Madame Essayan, le budget, le calendrier et les priorités de l'Erasmus de la culture seront discutés au prochain Conseil. À la suite de la réunion de Francfort, je propose une déclaration commune, car il faut très vite enclencher des actions concrètes. Cela passe aussi par les financements d'Europe Créative. C'est pourquoi nous allons aussi nous battre pour que ce budget soit, a minima, maintenu. Dans l'enthousiasme de la réunion de Francfort, nous avions même imaginé qu'il puisse augmenter. Pour démarrer concrètement, un projet pilote a été lancé pour Erasmus, à travers des échanges dans le domaine du patrimoine. Nous demandons à Europe Créative d'en faire une priorité. Cela marquera les esprits, je crois. On a vu l'impact extraordinaire d'Erasmus pour les étudiants, il est vraiment important de faire de même pour les artistes et les professionnels de la culture, tant on a à apprendre les uns des autres.
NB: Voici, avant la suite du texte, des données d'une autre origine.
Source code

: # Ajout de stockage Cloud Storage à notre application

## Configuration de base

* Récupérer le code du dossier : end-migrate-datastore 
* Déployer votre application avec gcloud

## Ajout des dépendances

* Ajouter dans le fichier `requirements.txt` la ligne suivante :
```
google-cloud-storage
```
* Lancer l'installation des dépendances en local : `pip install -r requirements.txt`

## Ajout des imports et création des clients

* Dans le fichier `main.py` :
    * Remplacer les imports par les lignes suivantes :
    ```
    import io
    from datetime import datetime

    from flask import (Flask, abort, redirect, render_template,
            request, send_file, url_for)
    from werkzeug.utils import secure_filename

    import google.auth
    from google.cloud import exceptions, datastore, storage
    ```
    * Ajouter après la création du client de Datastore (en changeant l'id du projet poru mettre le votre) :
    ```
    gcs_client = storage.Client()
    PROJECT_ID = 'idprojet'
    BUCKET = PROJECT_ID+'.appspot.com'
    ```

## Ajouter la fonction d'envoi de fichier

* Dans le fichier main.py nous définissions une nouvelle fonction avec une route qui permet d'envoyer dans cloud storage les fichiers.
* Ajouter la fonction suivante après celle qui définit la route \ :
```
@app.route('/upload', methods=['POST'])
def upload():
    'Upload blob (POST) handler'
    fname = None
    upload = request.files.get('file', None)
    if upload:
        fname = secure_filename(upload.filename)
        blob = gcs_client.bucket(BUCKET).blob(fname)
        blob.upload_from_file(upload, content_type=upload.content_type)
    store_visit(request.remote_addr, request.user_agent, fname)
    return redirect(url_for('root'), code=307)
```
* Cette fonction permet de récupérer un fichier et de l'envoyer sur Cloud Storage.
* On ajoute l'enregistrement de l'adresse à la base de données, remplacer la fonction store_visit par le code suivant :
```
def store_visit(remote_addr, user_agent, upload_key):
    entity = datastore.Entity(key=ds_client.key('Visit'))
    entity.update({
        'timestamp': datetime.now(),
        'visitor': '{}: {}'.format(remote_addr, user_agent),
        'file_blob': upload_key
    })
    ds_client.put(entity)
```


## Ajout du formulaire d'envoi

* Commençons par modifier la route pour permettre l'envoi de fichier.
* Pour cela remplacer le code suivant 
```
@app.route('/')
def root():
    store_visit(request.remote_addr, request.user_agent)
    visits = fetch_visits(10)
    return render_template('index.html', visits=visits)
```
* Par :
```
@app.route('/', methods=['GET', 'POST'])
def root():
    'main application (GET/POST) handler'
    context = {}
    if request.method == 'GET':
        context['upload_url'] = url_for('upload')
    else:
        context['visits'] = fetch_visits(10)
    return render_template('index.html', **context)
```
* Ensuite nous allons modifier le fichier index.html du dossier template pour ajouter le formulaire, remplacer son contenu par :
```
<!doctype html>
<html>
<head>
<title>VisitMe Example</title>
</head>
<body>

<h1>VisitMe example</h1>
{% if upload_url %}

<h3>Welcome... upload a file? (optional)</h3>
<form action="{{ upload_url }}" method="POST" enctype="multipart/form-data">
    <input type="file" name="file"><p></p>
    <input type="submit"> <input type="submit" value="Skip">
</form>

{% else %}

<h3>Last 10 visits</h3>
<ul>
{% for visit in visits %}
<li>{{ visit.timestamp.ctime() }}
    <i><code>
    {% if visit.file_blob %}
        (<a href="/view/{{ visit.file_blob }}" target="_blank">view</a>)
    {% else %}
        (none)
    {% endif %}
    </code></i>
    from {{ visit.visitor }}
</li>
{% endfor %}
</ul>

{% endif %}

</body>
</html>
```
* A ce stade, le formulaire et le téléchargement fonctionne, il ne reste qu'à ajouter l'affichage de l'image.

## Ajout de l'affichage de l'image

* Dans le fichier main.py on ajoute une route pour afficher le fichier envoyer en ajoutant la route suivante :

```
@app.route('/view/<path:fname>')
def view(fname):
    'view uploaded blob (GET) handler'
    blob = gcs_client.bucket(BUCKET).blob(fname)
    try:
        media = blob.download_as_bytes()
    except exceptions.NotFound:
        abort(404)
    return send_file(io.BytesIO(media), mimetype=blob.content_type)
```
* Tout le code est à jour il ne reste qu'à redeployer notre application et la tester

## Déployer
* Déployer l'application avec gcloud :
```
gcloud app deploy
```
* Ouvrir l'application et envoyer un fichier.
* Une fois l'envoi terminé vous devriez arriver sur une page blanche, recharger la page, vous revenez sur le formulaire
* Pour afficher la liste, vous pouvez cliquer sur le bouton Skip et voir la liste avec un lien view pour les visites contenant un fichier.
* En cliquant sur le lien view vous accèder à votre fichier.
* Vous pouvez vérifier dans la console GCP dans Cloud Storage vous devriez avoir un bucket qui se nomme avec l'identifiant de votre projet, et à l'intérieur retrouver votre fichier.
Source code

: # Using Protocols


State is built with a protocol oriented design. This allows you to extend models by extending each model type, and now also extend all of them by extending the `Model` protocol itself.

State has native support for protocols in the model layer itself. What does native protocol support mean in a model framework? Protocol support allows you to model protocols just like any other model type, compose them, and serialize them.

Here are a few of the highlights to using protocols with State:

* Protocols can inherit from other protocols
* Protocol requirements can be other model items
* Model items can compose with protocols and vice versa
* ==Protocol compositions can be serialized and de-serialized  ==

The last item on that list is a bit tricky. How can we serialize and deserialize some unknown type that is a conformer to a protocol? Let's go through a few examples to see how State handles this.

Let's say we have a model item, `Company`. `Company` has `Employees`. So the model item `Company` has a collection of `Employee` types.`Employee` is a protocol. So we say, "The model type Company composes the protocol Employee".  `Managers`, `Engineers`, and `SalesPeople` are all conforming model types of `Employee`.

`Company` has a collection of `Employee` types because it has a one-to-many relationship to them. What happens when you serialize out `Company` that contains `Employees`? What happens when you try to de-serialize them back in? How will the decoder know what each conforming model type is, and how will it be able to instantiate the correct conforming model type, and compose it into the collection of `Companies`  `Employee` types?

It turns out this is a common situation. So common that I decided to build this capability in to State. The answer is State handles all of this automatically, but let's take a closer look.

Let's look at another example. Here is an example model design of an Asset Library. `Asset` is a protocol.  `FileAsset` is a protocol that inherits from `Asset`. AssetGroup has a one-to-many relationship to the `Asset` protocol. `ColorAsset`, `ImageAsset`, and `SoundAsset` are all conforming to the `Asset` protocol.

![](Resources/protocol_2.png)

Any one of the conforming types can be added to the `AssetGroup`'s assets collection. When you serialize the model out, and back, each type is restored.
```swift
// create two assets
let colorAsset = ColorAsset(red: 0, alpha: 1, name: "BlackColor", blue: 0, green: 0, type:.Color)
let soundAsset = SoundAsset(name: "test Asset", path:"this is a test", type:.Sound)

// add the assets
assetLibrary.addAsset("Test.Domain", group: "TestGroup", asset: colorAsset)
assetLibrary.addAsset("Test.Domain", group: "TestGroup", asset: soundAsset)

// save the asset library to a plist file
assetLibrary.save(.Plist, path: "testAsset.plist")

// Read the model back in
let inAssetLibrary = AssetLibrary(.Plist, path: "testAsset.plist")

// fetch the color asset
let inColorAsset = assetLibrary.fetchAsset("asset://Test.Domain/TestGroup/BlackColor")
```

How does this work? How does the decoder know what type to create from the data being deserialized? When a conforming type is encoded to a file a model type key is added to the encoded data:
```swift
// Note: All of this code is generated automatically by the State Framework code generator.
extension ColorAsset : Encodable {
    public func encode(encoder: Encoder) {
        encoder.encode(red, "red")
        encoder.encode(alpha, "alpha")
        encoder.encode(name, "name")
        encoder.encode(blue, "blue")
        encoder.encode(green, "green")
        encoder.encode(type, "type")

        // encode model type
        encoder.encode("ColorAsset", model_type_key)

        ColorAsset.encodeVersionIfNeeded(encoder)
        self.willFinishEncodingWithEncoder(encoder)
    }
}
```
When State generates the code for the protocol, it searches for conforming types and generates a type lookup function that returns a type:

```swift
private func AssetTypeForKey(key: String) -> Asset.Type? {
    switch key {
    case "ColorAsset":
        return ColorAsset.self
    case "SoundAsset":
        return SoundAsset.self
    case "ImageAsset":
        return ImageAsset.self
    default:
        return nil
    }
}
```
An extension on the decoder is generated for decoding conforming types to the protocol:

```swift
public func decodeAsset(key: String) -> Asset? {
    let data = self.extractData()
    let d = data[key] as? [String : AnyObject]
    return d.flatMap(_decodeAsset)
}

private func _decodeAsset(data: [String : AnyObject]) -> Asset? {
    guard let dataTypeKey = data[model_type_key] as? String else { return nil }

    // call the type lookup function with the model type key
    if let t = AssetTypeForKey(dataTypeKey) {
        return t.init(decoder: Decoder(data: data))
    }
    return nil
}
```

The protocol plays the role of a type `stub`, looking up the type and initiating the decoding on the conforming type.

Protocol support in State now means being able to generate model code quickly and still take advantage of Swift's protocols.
Madame Dubois, l'ouverture à la jeunesse du festival de Sarlat met effectivement en évidence l'excellente idée de s'ouvrir aux lycées européens. Ce festival réunit plusieurs centaines de jeunes lycéens cinéphiles de toute la France, qui passent le baccalauréat option Cinéma. Ils passent une semaine à découvrir des oeuvres, à en débattre, mais aussi à en créer par le biais des différents ateliers. C'est un symbole du rôle-clé que peuvent jouer les festivals pour renouveler les nouveaux publics, mais aussi pour former les nouveaux talents. C'est important, car le cinéma est porteur de connaissances sur toutes les cultures. C'est pourquoi j'attache aussi beaucoup d'intérêt aux opérations de médiation que peut mener le Centre national du cinéma auprès des établissements scolaires, via le service civique. En accueillant des jeunes du Québec, le festival montre que le chemin passe aussi par l'ouverture aux autres cultures et par l'échange avec des jeunes d'autres pays. Il faut accompagner cette ouverture vers l'Europe et faire de ce festival un modèle qui puisse être décliné.